▸ TASK ITEM:
Give again, word for word, each line below starting at the one that contains "I am a passionate" and ending at the one that contains "Buff Parcel is".

▸ Stored data:
··········
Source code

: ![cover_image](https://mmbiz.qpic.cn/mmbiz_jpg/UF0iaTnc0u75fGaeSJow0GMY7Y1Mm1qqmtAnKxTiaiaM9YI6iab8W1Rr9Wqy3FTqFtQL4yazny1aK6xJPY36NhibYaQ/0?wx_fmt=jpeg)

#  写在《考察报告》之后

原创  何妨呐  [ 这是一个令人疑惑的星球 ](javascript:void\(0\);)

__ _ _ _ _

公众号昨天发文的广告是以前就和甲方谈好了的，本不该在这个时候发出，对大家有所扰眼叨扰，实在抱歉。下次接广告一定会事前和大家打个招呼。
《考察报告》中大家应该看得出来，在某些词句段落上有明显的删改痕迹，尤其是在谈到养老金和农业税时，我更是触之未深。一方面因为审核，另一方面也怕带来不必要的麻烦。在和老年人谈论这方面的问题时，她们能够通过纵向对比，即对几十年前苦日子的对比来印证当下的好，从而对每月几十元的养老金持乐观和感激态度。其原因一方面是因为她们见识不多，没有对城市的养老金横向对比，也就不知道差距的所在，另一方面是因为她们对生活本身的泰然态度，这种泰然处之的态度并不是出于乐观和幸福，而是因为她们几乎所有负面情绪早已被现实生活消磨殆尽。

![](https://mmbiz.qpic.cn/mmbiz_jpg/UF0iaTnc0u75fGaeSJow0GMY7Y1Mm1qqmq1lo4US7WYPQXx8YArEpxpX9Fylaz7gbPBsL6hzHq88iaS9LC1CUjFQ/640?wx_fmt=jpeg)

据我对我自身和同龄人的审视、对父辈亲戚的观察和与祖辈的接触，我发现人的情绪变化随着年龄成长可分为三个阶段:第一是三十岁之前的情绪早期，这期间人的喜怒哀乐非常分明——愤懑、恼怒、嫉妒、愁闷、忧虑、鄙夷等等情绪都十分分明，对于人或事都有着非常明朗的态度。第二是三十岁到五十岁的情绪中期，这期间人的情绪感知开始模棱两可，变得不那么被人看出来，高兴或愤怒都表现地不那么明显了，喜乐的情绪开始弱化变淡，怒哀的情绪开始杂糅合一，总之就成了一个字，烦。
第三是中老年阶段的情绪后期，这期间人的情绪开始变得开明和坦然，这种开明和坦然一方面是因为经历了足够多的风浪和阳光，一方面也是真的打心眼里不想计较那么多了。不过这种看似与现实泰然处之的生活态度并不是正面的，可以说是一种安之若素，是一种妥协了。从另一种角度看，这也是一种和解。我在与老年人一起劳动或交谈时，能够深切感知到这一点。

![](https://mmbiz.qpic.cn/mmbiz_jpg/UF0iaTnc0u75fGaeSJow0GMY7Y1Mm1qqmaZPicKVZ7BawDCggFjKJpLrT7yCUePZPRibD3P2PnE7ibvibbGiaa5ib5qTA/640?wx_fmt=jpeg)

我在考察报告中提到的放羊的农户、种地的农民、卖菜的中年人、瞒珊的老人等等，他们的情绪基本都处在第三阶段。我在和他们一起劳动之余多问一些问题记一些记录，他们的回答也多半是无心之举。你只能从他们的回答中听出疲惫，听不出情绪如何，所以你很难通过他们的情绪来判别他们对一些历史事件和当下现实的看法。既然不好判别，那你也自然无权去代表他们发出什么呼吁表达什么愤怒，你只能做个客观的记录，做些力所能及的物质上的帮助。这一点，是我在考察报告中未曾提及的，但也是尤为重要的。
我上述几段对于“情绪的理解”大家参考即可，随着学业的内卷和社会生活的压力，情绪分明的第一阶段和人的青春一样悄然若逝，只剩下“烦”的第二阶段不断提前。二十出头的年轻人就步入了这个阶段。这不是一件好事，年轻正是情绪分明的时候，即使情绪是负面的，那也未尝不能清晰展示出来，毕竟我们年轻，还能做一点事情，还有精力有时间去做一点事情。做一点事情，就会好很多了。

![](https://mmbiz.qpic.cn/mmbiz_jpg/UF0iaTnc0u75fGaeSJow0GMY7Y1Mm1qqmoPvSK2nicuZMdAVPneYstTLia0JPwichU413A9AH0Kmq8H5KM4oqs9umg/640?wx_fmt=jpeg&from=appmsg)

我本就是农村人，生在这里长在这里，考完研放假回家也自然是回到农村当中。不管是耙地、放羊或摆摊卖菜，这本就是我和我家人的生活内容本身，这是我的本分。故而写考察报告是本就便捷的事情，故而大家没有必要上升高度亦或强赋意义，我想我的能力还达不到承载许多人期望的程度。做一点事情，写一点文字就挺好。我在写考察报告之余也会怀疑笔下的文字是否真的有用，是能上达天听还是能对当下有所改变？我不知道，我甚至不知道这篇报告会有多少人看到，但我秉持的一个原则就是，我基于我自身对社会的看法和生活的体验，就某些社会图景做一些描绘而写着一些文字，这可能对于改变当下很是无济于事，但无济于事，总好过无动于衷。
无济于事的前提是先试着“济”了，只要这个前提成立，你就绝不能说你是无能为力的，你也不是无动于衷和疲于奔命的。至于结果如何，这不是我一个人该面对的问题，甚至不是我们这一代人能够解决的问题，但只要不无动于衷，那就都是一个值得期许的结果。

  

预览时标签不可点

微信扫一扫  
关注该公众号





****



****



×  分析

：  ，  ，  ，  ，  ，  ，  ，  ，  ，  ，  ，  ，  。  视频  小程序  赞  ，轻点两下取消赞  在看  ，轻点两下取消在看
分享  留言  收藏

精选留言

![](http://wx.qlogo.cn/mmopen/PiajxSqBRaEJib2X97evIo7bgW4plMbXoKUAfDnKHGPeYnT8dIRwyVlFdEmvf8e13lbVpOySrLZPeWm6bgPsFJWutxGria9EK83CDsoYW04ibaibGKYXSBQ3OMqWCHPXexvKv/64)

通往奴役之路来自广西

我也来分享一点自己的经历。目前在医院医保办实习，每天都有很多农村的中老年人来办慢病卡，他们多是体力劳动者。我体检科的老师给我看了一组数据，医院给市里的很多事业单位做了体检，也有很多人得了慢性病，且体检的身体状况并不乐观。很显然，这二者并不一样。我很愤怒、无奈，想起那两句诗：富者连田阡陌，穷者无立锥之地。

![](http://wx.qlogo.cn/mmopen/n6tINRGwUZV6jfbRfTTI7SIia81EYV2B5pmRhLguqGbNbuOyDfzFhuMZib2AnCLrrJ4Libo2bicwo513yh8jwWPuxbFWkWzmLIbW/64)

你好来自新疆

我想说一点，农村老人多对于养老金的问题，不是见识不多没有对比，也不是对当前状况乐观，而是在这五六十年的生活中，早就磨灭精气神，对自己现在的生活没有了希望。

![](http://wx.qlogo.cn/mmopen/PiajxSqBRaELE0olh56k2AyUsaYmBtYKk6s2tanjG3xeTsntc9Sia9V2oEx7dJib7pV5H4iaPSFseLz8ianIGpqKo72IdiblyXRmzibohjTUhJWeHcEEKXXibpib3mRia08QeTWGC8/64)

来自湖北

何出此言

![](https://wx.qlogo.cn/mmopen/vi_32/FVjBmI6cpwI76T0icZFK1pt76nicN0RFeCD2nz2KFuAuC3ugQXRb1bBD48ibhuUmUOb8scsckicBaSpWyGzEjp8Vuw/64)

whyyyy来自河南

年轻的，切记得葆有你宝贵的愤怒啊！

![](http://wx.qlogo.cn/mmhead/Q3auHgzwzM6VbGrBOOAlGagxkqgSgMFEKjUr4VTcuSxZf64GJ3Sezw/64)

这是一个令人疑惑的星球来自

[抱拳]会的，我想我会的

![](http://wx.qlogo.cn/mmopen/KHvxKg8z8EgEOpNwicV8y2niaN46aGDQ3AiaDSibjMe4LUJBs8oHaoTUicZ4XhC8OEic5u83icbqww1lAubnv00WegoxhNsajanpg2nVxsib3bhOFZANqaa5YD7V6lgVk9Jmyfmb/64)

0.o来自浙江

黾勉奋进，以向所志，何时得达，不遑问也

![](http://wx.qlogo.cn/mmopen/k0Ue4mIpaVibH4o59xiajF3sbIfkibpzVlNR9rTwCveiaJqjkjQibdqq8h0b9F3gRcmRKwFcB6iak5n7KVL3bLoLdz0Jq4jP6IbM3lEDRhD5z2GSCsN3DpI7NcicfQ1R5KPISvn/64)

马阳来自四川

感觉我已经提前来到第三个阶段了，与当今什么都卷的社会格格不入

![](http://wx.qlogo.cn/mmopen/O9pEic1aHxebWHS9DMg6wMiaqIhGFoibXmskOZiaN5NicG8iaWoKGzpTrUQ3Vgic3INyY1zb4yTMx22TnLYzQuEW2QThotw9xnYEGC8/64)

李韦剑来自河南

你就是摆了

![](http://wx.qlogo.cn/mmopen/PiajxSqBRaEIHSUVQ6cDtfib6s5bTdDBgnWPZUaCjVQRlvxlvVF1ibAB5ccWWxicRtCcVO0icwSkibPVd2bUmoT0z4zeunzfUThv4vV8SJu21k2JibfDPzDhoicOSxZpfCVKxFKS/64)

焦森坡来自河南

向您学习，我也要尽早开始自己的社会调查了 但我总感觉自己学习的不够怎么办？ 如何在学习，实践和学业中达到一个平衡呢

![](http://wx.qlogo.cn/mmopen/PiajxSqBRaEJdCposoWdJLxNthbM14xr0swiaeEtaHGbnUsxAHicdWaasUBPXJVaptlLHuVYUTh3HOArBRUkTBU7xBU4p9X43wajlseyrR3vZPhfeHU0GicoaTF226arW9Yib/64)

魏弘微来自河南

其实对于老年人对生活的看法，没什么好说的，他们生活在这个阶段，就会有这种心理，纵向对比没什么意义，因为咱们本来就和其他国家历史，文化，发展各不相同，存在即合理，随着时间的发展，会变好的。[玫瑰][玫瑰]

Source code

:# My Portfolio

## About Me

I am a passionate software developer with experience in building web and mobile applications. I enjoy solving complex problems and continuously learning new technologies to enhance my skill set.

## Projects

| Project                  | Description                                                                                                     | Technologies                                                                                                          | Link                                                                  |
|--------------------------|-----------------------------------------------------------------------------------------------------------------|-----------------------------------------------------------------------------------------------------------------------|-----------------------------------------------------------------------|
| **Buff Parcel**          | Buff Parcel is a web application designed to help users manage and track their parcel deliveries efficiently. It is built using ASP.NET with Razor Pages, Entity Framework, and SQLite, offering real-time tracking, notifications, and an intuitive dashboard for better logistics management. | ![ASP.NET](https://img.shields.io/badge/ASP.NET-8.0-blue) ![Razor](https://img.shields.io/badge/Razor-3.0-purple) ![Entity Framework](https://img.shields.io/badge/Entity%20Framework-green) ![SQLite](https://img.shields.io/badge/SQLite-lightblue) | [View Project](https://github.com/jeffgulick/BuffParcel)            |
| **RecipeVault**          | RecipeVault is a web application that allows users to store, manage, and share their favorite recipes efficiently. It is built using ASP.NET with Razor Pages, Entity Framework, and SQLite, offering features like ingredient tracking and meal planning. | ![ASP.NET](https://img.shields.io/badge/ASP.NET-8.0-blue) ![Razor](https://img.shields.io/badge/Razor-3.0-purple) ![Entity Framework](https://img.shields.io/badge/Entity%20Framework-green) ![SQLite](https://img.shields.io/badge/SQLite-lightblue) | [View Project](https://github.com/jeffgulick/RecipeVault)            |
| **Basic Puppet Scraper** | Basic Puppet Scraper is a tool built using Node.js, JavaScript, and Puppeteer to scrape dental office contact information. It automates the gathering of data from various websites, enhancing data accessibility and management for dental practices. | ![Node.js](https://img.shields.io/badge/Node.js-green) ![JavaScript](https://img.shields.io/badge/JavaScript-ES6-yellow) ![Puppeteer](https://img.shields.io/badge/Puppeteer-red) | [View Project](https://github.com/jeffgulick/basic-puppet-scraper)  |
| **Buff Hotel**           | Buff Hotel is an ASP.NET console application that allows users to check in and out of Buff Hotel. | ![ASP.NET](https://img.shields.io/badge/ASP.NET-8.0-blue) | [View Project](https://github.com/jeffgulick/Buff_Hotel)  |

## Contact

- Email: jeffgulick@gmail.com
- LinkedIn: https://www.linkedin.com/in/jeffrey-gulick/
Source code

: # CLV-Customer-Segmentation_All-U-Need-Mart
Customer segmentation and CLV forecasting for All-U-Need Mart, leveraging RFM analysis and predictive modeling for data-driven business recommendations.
··········
▸ SOLUTION FOR THIS TASK:
I am a passionate software developer with experience in building web and mobile applications. I enjoy solving complex problems and continuously learning new technologies to enhance my skill set.

## Projects

| Project                  | Description                                                                                                     | Technologies                                                                                                          | Link                                                                  |
|--------------------------|-----------------------------------------------------------------------------------------------------------------|-----------------------------------------------------------------------------------------------------------------------|-----------------------------------------------------------------------|
| **Buff Parcel**          | Buff Parcel is a web application designed to help users manage and track their parcel deliveries efficiently. It is built using ASP.NET with Razor Pages, Entity Framework, and SQLite, offering real-time tracking, notifications, and an intuitive dashboard for better logistics management. | ![ASP.NET](https://img.shields.io/badge/ASP.NET-8.0-blue) ![Razor](https://img.shields.io/badge/Razor-3.0-purple) ![Entity Framework](https://img.shields.io/badge/Entity%20Framework-green) ![SQLite](https://img.shields.io/badge/SQLite-lightblue) | [View Project](https://github.com/jeffgulick/BuffParcel)            |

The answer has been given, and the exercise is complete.